[Data entries]
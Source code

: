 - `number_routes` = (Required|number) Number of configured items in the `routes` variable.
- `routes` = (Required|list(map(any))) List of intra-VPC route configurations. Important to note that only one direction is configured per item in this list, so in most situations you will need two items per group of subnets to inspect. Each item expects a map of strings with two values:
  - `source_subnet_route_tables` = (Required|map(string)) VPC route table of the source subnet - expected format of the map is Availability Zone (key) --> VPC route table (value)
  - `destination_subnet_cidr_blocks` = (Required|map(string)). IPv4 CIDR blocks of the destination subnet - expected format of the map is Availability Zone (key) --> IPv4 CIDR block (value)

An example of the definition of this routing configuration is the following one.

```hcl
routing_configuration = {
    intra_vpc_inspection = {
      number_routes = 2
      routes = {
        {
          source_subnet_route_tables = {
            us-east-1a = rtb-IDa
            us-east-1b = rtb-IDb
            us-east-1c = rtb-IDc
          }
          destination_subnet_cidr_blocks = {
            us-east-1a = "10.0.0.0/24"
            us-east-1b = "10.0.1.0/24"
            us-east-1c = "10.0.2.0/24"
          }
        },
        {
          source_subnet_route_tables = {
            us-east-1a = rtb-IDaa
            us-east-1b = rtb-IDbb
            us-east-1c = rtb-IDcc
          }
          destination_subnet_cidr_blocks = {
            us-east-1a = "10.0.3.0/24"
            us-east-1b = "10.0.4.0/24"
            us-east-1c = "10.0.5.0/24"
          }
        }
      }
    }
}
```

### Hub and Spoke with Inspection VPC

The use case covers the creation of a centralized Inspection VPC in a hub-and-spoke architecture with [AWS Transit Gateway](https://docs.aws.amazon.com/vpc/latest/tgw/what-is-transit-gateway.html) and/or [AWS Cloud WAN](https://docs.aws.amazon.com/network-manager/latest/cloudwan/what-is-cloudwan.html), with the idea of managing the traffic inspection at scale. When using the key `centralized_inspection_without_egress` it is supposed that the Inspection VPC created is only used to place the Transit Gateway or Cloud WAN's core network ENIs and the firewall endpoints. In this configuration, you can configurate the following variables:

Aim of the exercise |
Only the lines that contain the string "Availability" are to be copied from the records.

Finished exercise |
  - `source_subnet_route_tables` = (Required|map(string)) VPC route table of the source subnet - expected format of the map is Availability Zone (key) --> VPC route table (value)
  - `destination_subnet_cidr_blocks` = (Required|map(string)). IPv4 CIDR blocks of the destination subnet - expected format of the map is Availability Zone (key) --> IPv4 CIDR block (value)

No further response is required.